Implement an exploring reinforcement learning
agent that uses direct utility estimation. Make two versions—one with a
tabular representation and one using the function approximator in
Equation (4x3-linear-approx-equation). Compare their
performance in three environments:

1. The $4\times 3$ world described in the chapter.

2. A ${10}\times {10}$ world with no obstacles and a +1 reward
at (10,10).

3. A ${10}\times {10}$ world with no obstacles and a +1 reward
at (5,5).

Devise suitable features for reinforcement learning in stochastic grid worlds (generalizations of the $4\times 3$ world) that contain multiple obstacles and multiple terminal states with rewards of $+1$ or $-1$.

Extend the standard game-playing environment (Chapter game-playing-chapter) to incorporate a reward signal. Put two reinforcement learning agents into the environment (they may, of course, share the agent program) and have them play against each other. Apply the generalized TD update rule (Equation (generalized-td-equation)) to update the evaluation function. You might wish to start with a simple linear weighted evaluation function and a simple game, such as tic-tac-toe.

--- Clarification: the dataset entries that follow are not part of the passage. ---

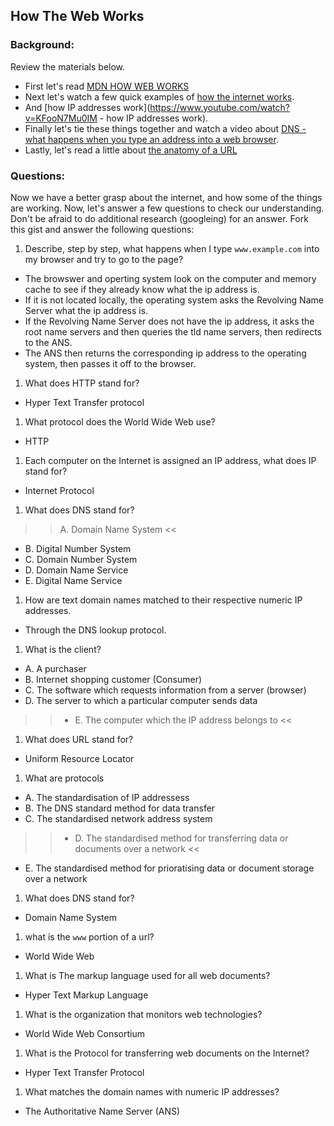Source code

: ## How The Web Works

### Background:

Review the materials below.

* First let's read [MDN HOW WEB WORKS](https://developer.mozilla.org/en-US/Learn/Common_questions/How_does_the_Internet_work)
* Next let's watch a few quick examples of [how the internet works](https://www.youtube.com/watch?v=7_LPdttKXPc).
* And [how IP addresses work](https://www.youtube.com/watch?v=KFooN7Mu0IM   - how IP addresses work).
* Finally let's tie these things together and watch a video about [DNS - what happens when you type an address into a web browser](https://www.youtube.com/watch?v=72snZctFFtA).
* Lastly, let's read a little about [the anatomy of a URL](https://doepud.co.uk/blog/anatomy-of-a-url)

### Questions:

Now we have a better grasp about the internet, and how some of the things are working. Now, let's answer a few questions to check our understanding. Don't be afraid to do additional research (googleing) for an answer. Fork this gist and answer the following questions:

1. Describe, step by step, what happens when I type `www.example.com` into my browser and try to go to the page?
- The browswer and operting system look on the computer and memory cache to see if they already know what the ip address is.
- If it is not located locally, the operating system asks the Revolving Name Server what the ip address is.
- If the Revolving Name Server does not have the ip address, it asks the root name servers and then queries the tld name servers, then redirects to the ANS. 
- The ANS then returns the corresponding ip address to the operating system, then passes it off to the browser.

1.  What does HTTP stand for?
- Hyper Text Transfer protocol

1. 	What protocol does the World Wide Web use?
- HTTP

1. 	Each computer on the Internet is assigned an IP address, what does IP stand for?
- Internet Protocol

1. 	What does DNS stand for?
  >> A. Domain Name System <<
  * B. Digital Number System
  * C. Domain Number System
  * D. Domain Name Service
  * E. Digital Name Service
1. 	How are text domain names matched to their respective numeric IP addresses.
- Through the DNS lookup protocol.

1. 	What is the client?
  * A. A purchaser
  * B. Internet shopping customer (Consumer)
  * C. The software which requests information from a server (browser)
  * D. The server to which a particular computer sends data
  >> * E. The computer which the IP address belongs to <<
  
1. 	What does URL stand for?
- Uniform Resource Locator

1. 	What are protocols
 * A. The standardisation of IP addressess
 * B. The DNS standard method for data transfer
 * C.	The standardised network address system
 >> * D.	The standardised method for transferring data or documents over a network <<
 * E.	The standardised method for prioratising data or document storage over a network
 
1. What does DNS stand for?
- Domain Name System

1. what is the `www` portion of a url?
- World Wide Web

1. What is The markup language used for all web documents?
- Hyper Text Markup Language

1. What is the organization that monitors web technologies?
- World Wide Web Consortium

1. What is the Protocol for transferring web documents on the Internet?
- Hyper Text Transfer Protocol

1. What matches the domain names with numeric IP addresses?
- The Authoritative Name Server (ANS)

Compute the true utility function and the best linear
approximation in $x$ and $y$ (as in
Equation (4x3-linear-approx-equation)) for the
following environments:

1. A ${10}\times {10}$ world with a single $+1$ terminal state
at (10,10).

2. As in (a), but add a $-1$ terminal state at (10,1).

3. As in (b), but add obstacles in 10 randomly selected squares.

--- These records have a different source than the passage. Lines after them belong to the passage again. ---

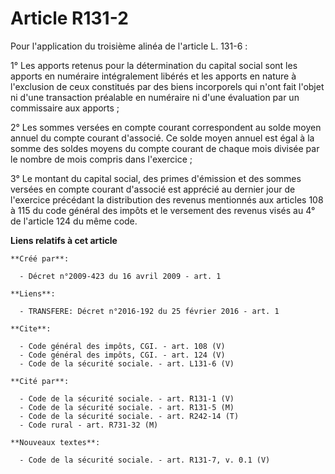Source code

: # Article R131-2

Pour l'application du troisième alinéa de l'article L. 131-6 : 

1° Les apports retenus pour la détermination du capital social sont les apports en numéraire intégralement libérés et les
apports en nature à l'exclusion de ceux constitués par des biens incorporels qui n'ont fait l'objet ni d'une transaction
préalable en numéraire ni d'une évaluation par un commissaire aux apports ; 

2° Les sommes versées en compte courant correspondent au solde moyen annuel du compte courant d'associé. Ce solde moyen
annuel est égal à la somme des soldes moyens du compte courant de chaque mois divisée par le nombre de mois compris dans
l'exercice ; 

3° Le montant du capital social, des primes d'émission et des sommes versées en compte courant d'associé est apprécié au
dernier jour de l'exercice précédant la distribution des revenus mentionnés aux articles 108 à 115 du code général des impôts
et le versement des revenus visés au 4° de l'article 124 du même code.

**Liens relatifs à cet article**

	**Créé par**:

	  - Décret n°2009-423 du 16 avril 2009 - art. 1

	**Liens**:

	  - TRANSFERE: Décret n°2016-192 du 25 février 2016 - art. 1

	**Cite**:

	  - Code général des impôts, CGI. - art. 108 (V)
	  - Code général des impôts, CGI. - art. 124 (V)
	  - Code de la sécurité sociale. - art. L131-6 (V)

	**Cité par**:

	  - Code de la sécurité sociale. - art. R131-1 (V)
	  - Code de la sécurité sociale. - art. R131-5 (M)
	  - Code de la sécurité sociale. - art. R242-14 (T)
	  - Code rural - art. R731-32 (M)

	**Nouveaux textes**:

	  - Code de la sécurité sociale. - art. R131-7, v. 0.1 (V)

4. As in (b), but place a wall stretching from (5,2) to (5,9).

5. As in (a), but with the terminal state at (5,5).

The actions are deterministic moves in the four directions. In each
case, compare the results using three-dimensional plots. For each
environment, propose additional features (besides $x$ and $y$) that
would improve the approximation and show the results.

Implement the REINFORCE and PEGASUS algorithms and apply them to the $4\times 3$ world, using a policy family of your own choosing. Comment on the results.

Investigate the application of reinforcement learning ideas to the modeling of human and animal behavior.

Is reinforcement learning an appropriate abstract model for evolution? What connection exists, if any, between hardwired reward signals and evolutionary fitness?